Yeah, I'll just "lighten up" about the fact I'm seriously having to consider euthanising two of my animals because of the European Protected Species act. Chumley and Tananda may have to be killed just so that I don't get six months in jail and/or a £5000 fine for keeping unlicensed animals that I'm unlikely to be able to GET a license for ... because I can't prove their origin.

I'll just lighten up about the fact that I can see the potential for CITES Annex II species going the same way... and that wipes out not just two of my animals, but half of my entire household.

I'll just lighten up about the fact that the Animal Welfare Act brings in some wonderful new regulations and will bring in codes of practice for keeping animals ... that, if you can't meet, you can't keep your animals. They'll be confiscated and rehomed, sold or euthanised. One of the possible ones, based on the RSPCA reptile care sheets on their site (which you can bet they will be pushing to have made Codes of Practice) is that corn snakes, rat snakes and royal pythons must be kept in vivariums that are as long as the longest snake you have in them. Keepers know royals prefer smaller - and how many people with dozens of corns or rats that they breed have space for multiple five to eight foot vivariums?

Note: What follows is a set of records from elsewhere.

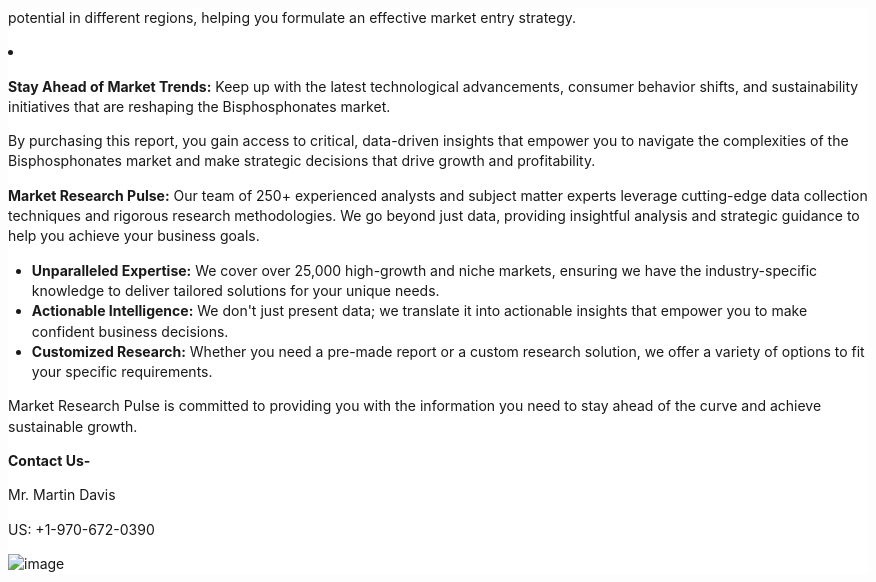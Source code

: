 potential in different regions, helping you formulate an effective market entry strategy.</p></li><li><p><strong>Stay Ahead of Market Trends:</strong> Keep up with the latest technological advancements, consumer behavior shifts, and sustainability initiatives that are reshaping the Bisphosphonates market.</p></li></ol><p>By purchasing this report, you gain access to critical, data-driven insights that empower you to navigate the complexities of the Bisphosphonates market and make strategic decisions that drive growth and profitability.</p><p><strong>Market Research Pulse:</strong>&nbsp;Our team of 250+ experienced analysts and subject matter experts leverage cutting-edge data collection techniques and rigorous research methodologies. We go beyond just data, providing insightful analysis and strategic guidance to help you achieve your business goals.</p><ul><li><strong>Unparalleled Expertise:</strong>&nbsp;We cover over 25,000 high-growth and niche markets, ensuring we have the industry-specific knowledge to deliver tailored solutions for your unique needs.</li><li><strong>Actionable Intelligence:</strong>&nbsp;We don't just present data; we translate it into actionable insights that empower you to make confident business decisions.</li><li><strong>Customized Research:</strong>&nbsp;Whether you need a pre-made report or a custom research solution, we offer a variety of options to fit your specific requirements.</li></ul><p>Market Research Pulse is committed to providing you with the information you need to stay ahead of the curve and achieve sustainable growth.</p><p><strong>Contact Us-</strong></p><p>Mr. Martin Davis</p><p>US: +1-970-672-0390</p>
![image](https://github.com/user-attachments/assets/205a6a91-a4fe-40df-af74-5536935fac36)
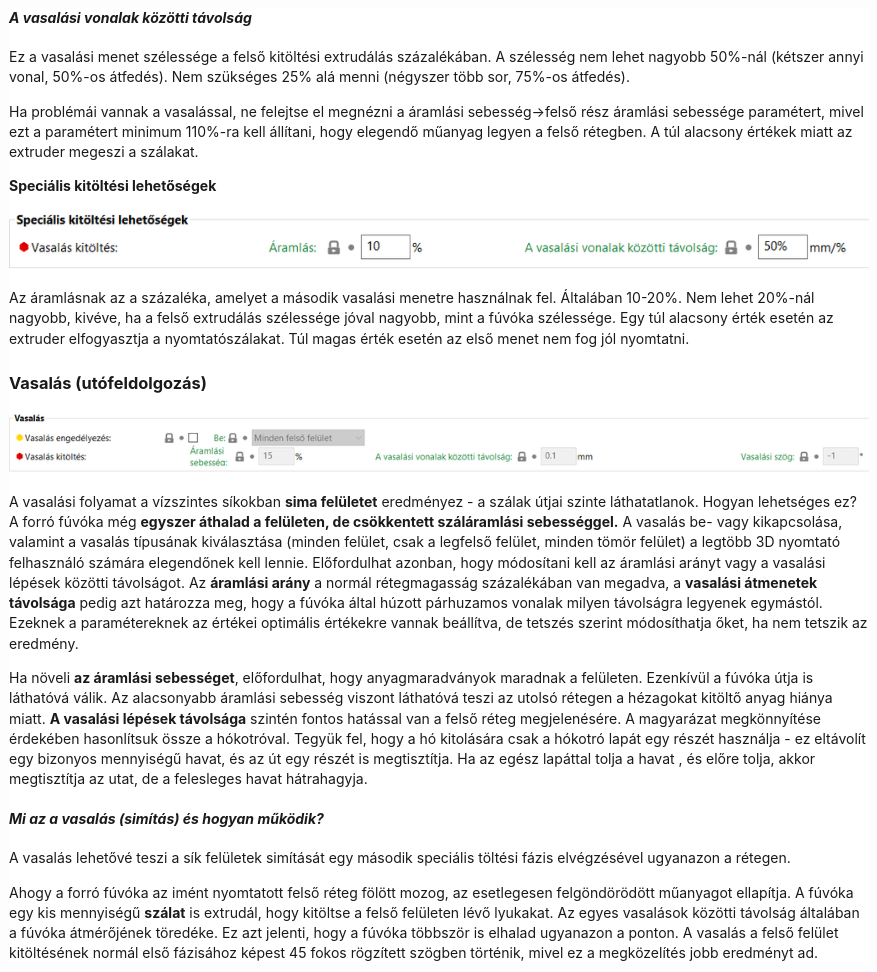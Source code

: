 #### _A vasalási vonalak közötti távolság_

Ez a vasalási menet szélessége a felső kitöltési extrudálás százalékában. A szélesség nem lehet nagyobb 50%-nál \(kétszer annyi vonal, 50%-os átfedés\). Nem szükséges 25% alá menni \(négyszer több sor, 75%-os átfedés\).

Ha problémái vannak a vasalással, ne felejtse el megnézni a áramlási sebesség-&gt;felső rész áramlási sebessége paramétert, mivel ezt a paramétert minimum 110%-ra kell állítani, hogy elegendő műanyag legyen a felső rétegben. A túl alacsony értékek miatt az extruder megeszi a szálakat.

**Speciális kitöltési lehetőségek**

![Speci&#xE1;lis kit&#xF6;lt&#xE9;si lehet&#x151;s&#xE9;gek](../.gitbook/assets/print_settings_079.png)

Az áramlásnak az a százaléka, amelyet a második vasalási menetre használnak fel. Általában 10-20%. Nem lehet 20%-nál nagyobb, kivéve, ha a felső extrudálás szélessége jóval nagyobb, mint a fúvóka szélessége. Egy túl alacsony érték esetén az extruder elfogyasztja a nyomtatószálakat. Túl magas érték esetén az első menet nem fog jól nyomtatni.

### Vasalás \(utófeldolgozás\)

![Vasal&#xE1;s](../.gitbook/assets/print_settings_080.png)

A vasalási folyamat a vízszintes síkokban **sima felületet** eredményez - a szálak útjai szinte láthatatlanok. Hogyan lehetséges ez? A forró fúvóka még **egyszer áthalad a felületen, de csökkentett száláramlási sebességgel.** A vasalás be- vagy kikapcsolása, valamint a vasalás típusának kiválasztása \(minden felület, csak a legfelső felület, minden tömör felület\) a legtöbb 3D nyomtató felhasználó számára elegendőnek kell lennie. Előfordulhat azonban, hogy módosítani kell az áramlási arányt vagy a vasalási lépések közötti távolságot. Az **áramlási arány** a normál rétegmagasság százalékában van megadva, a **vasalási átmenetek távolsága** pedig azt határozza meg, hogy a fúvóka által húzott párhuzamos vonalak milyen távolságra legyenek egymástól. Ezeknek a paramétereknek az értékei optimális értékekre vannak beállítva, de tetszés szerint módosíthatja őket, ha nem tetszik az eredmény.

Ha növeli **az áramlási sebességet**, előfordulhat, hogy anyagmaradványok maradnak a felületen. Ezenkívül a fúvóka útja is láthatóvá válik. Az alacsonyabb áramlási sebesség viszont láthatóvá teszi az utolsó rétegen a hézagokat kitöltő anyag hiánya miatt. **A vasalási lépések távolsága** szintén fontos hatással van a felső réteg megjelenésére. A magyarázat megkönnyítése érdekében hasonlítsuk össze a hókotróval. Tegyük fel, hogy a hó kitolására csak a hókotró lapát egy részét használja - ez eltávolít egy bizonyos mennyiségű havat, és az út egy részét is megtisztítja. Ha az egész lapáttal tolja a havat , és előre tolja, akkor megtisztítja az utat, de a felesleges havat hátrahagyja.

#### _Mi az a vasalás \(simítás\) és hogyan működik?_

A vasalás lehetővé teszi a sík felületek simítását egy második speciális töltési fázis elvégzésével ugyanazon a rétegen.

Ahogy a forró fúvóka az imént nyomtatott felső réteg fölött mozog, az esetlegesen felgöndörödött műanyagot ellapítja. A fúvóka egy kis mennyiségű **szálat** is extrudál, hogy kitöltse a felső felületen lévő lyukakat. Az egyes vasalások közötti távolság általában a fúvóka átmérőjének töredéke. Ez azt jelenti, hogy a fúvóka többször is elhalad ugyanazon a ponton. A vasalás a felső felület kitöltésének normál első fázisához képest 45 fokos rögzített szögben történik, mivel ez a megközelítés jobb eredményt ad.
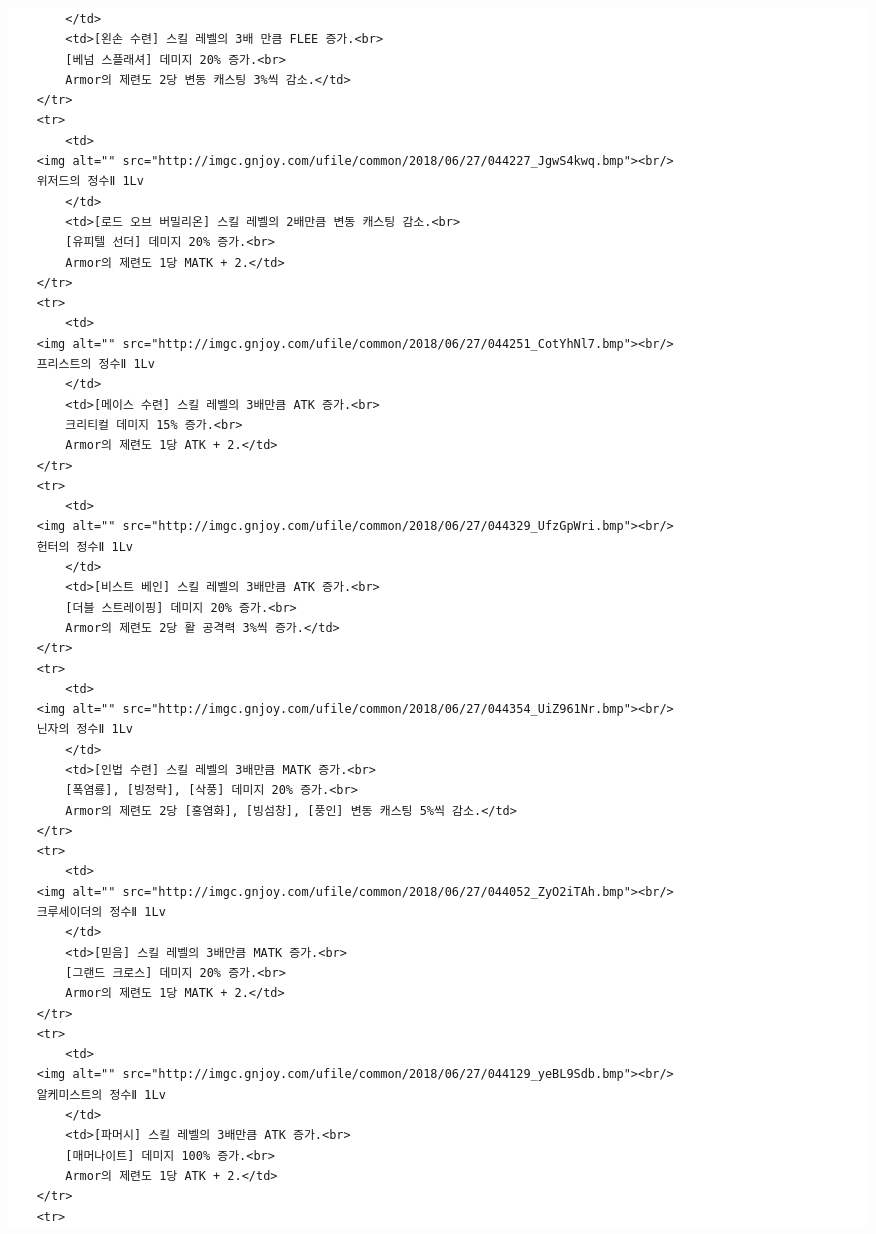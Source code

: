 			</td>
			<td>[왼손 수련] 스킬 레벨의 3배 만큼 FLEE 증가.<br>
			[베넘 스플래셔] 데미지 20% 증가.<br>
			Armor의 제련도 2당 변동 캐스팅 3%씩 감소.</td>
		</tr>
		<tr>
			<td>
        <img alt="" src="http://imgc.gnjoy.com/ufile/common/2018/06/27/044227_JgwS4kwq.bmp"><br/>
        위저드의 정수Ⅱ 1Lv
			</td>
			<td>[로드 오브 버밀리온] 스킬 레벨의 2배만큼 변동 캐스팅 감소.<br>
			[유피텔 선더] 데미지 20% 증가.<br>
			Armor의 제련도 1당 MATK + 2.</td>
		</tr>
		<tr>
			<td>
        <img alt="" src="http://imgc.gnjoy.com/ufile/common/2018/06/27/044251_CotYhNl7.bmp"><br/>
        프리스트의 정수Ⅱ 1Lv
			</td>
			<td>[메이스 수련] 스킬 레벨의 3배만큼 ATK 증가.<br>
			크리티컬 데미지 15% 증가.<br>
			Armor의 제련도 1당 ATK + 2.</td>
		</tr>
		<tr>
			<td>
        <img alt="" src="http://imgc.gnjoy.com/ufile/common/2018/06/27/044329_UfzGpWri.bmp"><br/>
        헌터의 정수Ⅱ 1Lv
			</td>
			<td>[비스트 베인] 스킬 레벨의 3배만큼 ATK 증가.<br>
			[더블 스트레이핑] 데미지 20% 증가.<br>
			Armor의 제련도 2당 활 공격력 3%씩 증가.</td>
		</tr>
		<tr>
			<td>
        <img alt="" src="http://imgc.gnjoy.com/ufile/common/2018/06/27/044354_UiZ961Nr.bmp"><br/>
        닌자의 정수Ⅱ 1Lv
			</td>
			<td>[인법 수련] 스킬 레벨의 3배만큼 MATK 증가.<br>
			[폭염룡], [빙정락], [삭풍] 데미지 20% 증가.<br>
			Armor의 제련도 2당 [홍염화], [빙섬창], [풍인] 변동 캐스팅 5%씩 감소.</td>
		</tr>
		<tr>
			<td>
        <img alt="" src="http://imgc.gnjoy.com/ufile/common/2018/06/27/044052_ZyO2iTAh.bmp"><br/>
        크루세이더의 정수Ⅱ 1Lv
			</td>
			<td>[믿음] 스킬 레벨의 3배만큼 MATK 증가.<br>
			[그랜드 크로스] 데미지 20% 증가.<br>
			Armor의 제련도 1당 MATK + 2.</td>
		</tr>
		<tr>
			<td>
        <img alt="" src="http://imgc.gnjoy.com/ufile/common/2018/06/27/044129_yeBL9Sdb.bmp"><br/>
        알케미스트의 정수Ⅱ 1Lv
			</td>
			<td>[파머시] 스킬 레벨의 3배만큼 ATK 증가.<br>
			[매머나이트] 데미지 100% 증가.<br>
			Armor의 제련도 1당 ATK + 2.</td>
		</tr>
		<tr>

Kiddo... as long as I can, I'm going to be shouting that there is a mighty big problem and this is the tip of the iceberg - because if I stop, people won't hear the message.

What do I see in the future?

People might still be keeping leopard geckos, anoles and other small lizards; we'll probably still be keeping kings and corn snakes - but the latter won't be bred in any quantity and I can see the price shooting up, because people won't be able to AFFORD to keep breeding stock that isn't high end... Pythons, boas, monitors, tegus... even parrots (other than budgerigars and cockatiels) won't be kept either.


----------



## TSKA Rory Matier (May 27, 2007)

*Vod*

You see Ben, 

This is why we can not let up.

EPS, Animal Welfare Act and even to a certain degree the shift of species on the DWAL.

Too many keepers are not looking with their eyes wide open as to what is really going on.

Great, we can talk about the next show...

Great, we can chat about the Hamm show...

Great we can natter about whether you should spit or swallow....

BUT!

We should also be addressing as a fraternity what the Friggin Hell is going on?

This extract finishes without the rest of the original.